■ Exercise
Return only the lines of the listing below that run from the line with "solved, in AU." through the line with "list of the", both ends included, exactly as written.

════════════════

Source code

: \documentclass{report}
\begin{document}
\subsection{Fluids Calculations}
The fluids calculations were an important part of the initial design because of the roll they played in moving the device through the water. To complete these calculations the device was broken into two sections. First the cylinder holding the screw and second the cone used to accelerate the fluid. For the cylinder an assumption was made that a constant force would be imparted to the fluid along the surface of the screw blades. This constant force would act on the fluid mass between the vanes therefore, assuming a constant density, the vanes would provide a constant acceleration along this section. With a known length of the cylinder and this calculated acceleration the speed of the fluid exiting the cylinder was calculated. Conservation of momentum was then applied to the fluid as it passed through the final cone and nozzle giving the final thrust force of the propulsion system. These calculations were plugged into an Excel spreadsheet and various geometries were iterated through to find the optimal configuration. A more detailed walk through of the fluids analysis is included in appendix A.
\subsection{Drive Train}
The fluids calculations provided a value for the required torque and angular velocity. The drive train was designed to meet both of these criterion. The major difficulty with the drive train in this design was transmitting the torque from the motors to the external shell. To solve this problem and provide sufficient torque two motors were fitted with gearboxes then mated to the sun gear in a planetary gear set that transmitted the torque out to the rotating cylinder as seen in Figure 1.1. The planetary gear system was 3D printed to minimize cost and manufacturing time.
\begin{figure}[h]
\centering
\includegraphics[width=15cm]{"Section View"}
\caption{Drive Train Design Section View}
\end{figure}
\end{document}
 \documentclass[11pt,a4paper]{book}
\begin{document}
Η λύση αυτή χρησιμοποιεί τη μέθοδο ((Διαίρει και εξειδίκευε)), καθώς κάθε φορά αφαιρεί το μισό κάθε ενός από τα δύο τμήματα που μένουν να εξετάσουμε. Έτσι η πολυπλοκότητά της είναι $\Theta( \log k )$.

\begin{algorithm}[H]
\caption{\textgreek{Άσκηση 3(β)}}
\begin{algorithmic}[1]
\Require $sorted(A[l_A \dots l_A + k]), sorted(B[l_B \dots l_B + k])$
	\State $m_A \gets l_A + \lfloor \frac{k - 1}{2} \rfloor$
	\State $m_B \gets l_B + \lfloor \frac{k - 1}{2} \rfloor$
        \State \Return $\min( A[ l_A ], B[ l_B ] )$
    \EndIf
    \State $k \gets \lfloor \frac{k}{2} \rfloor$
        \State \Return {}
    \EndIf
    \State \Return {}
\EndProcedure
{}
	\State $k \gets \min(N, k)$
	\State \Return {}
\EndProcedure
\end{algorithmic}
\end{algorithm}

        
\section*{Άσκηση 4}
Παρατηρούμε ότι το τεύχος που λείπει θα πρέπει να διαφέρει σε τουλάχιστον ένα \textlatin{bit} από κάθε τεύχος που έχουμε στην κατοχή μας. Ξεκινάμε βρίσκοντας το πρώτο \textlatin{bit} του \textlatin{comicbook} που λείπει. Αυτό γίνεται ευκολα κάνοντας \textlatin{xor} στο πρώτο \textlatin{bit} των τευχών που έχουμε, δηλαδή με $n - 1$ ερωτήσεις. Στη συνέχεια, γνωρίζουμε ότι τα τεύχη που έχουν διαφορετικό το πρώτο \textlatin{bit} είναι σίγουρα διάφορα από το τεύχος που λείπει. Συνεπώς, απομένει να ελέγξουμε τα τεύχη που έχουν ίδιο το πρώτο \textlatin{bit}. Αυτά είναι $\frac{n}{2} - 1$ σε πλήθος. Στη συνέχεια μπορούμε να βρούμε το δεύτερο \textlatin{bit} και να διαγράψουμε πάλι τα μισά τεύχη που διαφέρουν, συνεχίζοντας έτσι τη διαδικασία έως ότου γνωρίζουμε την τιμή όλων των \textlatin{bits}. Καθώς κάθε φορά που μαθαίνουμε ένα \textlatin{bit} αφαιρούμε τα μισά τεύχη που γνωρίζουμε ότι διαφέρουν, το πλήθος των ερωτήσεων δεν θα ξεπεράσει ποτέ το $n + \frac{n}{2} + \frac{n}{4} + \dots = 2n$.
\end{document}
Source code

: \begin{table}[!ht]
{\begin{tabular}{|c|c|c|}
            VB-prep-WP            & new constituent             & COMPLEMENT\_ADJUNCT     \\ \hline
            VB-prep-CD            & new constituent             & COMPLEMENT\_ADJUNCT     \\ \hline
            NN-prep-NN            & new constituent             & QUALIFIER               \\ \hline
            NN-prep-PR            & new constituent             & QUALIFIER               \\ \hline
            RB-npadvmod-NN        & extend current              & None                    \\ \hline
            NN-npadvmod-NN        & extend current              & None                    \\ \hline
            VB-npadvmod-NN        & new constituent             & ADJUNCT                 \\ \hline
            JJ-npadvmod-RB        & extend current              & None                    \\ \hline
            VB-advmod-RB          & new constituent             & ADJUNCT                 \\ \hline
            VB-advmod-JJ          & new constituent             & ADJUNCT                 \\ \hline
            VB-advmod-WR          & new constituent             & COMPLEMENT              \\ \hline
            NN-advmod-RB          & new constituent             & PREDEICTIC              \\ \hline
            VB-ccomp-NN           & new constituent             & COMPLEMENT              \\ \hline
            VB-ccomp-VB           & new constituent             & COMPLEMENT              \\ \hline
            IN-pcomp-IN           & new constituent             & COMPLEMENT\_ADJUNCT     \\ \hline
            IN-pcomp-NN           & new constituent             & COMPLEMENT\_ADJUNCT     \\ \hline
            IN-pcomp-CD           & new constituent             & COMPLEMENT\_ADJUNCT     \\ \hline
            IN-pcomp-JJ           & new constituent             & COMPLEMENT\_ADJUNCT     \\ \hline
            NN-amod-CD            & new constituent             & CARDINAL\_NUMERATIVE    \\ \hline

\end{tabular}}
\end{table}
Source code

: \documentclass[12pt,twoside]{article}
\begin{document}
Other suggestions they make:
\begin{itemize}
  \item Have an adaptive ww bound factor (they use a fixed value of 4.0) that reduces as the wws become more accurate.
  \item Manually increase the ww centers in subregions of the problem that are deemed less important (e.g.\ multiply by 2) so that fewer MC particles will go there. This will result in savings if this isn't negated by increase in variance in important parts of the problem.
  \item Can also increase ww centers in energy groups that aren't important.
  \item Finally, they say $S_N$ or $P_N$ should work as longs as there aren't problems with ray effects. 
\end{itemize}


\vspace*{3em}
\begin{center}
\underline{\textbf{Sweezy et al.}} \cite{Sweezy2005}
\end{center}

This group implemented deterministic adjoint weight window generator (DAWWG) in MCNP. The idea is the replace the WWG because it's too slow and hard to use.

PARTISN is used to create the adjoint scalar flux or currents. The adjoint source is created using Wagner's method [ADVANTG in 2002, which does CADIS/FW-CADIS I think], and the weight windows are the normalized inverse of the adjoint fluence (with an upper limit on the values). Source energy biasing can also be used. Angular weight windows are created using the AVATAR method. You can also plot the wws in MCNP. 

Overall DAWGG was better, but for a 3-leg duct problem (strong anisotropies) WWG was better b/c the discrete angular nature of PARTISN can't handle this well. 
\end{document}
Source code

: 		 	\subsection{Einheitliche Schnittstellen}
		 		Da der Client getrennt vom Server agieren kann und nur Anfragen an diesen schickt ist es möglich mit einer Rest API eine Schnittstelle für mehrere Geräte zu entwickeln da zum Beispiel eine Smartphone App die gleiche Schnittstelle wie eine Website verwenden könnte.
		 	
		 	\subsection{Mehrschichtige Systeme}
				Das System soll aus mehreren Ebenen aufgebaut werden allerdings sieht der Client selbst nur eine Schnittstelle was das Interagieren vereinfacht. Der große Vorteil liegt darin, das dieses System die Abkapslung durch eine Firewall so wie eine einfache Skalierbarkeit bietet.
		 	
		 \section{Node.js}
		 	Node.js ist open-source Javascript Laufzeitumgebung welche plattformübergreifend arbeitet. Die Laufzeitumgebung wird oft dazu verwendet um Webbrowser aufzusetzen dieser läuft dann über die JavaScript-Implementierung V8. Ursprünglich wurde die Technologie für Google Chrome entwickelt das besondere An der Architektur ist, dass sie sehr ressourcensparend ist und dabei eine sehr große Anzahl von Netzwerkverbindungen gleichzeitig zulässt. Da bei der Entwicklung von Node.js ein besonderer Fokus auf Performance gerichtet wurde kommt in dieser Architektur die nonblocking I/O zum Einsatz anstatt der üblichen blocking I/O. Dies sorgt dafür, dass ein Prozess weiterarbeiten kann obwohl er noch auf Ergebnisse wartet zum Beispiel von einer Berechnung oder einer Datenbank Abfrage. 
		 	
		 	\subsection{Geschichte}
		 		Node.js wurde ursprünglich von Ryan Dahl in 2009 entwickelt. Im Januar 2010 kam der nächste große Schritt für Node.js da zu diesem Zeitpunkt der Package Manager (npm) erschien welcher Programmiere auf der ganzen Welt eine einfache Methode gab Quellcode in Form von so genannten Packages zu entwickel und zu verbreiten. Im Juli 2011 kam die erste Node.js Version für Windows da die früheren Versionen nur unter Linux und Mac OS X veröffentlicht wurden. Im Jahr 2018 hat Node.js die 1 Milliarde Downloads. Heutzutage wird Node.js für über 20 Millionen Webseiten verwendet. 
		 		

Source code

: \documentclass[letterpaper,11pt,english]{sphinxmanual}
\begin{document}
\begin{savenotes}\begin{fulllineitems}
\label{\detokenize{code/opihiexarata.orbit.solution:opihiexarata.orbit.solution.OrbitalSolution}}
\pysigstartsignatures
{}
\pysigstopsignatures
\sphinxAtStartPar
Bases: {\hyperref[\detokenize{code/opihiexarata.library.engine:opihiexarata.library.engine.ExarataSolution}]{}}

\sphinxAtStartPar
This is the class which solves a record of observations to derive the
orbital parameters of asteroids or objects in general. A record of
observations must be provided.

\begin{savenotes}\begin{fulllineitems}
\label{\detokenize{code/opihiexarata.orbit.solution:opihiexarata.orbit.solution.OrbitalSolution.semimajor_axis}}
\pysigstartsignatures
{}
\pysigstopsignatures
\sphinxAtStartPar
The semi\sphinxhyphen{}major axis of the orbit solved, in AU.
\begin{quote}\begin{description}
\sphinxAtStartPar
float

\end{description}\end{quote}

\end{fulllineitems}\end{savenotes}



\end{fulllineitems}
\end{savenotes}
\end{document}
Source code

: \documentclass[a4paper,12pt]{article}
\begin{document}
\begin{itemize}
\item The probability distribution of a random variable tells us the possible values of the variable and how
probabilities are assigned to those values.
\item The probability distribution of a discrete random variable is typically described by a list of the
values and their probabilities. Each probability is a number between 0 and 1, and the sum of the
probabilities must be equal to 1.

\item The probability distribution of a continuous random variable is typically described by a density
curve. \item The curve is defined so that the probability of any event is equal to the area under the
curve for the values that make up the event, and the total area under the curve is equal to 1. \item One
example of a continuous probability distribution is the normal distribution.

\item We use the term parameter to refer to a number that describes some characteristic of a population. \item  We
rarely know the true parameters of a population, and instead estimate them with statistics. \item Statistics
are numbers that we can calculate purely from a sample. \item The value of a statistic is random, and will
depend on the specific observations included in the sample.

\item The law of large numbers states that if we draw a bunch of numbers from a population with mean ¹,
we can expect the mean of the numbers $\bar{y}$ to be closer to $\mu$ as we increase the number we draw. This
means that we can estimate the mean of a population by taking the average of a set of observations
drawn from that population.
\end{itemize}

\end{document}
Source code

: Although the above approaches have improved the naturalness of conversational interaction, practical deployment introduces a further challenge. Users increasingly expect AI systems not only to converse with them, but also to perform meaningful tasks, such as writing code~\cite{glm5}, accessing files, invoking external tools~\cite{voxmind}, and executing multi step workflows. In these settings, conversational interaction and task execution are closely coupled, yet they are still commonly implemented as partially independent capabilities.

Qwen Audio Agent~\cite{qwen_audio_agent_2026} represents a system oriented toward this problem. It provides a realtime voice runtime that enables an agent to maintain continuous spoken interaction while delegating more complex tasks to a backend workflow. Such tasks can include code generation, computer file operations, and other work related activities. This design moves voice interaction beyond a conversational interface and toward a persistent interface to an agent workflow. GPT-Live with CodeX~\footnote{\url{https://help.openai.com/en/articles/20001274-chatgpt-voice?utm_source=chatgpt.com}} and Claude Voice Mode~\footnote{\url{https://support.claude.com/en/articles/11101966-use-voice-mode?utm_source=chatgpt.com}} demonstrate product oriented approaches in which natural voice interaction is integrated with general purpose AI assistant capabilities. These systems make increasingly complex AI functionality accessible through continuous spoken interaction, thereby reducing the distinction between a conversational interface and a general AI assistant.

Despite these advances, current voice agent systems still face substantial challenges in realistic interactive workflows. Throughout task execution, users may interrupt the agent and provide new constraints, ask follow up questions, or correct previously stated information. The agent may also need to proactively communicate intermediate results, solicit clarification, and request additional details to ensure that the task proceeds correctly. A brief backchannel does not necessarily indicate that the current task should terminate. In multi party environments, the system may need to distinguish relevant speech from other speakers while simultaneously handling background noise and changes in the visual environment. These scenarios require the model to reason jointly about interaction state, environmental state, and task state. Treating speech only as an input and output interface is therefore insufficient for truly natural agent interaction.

════════════════

■ The completed task
The semi\sphinxhyphen{}major axis of the orbit solved, in AU.
\begin{quote}\begin{description}
\sphinxAtStartPar
float

\end{description}\end{quote}

\end{fulllineitems}\end{savenotes}



\end{fulllineitems}
\end{savenotes}
\end{document}
Source code

: \documentclass[a4paper,12pt]{article}
\begin{document}
\begin{itemize}
\item The probability distribution of a random variable tells us the possible values of the variable and how
probabilities are assigned to those values.
\item The probability distribution of a discrete random variable is typically described by a list of the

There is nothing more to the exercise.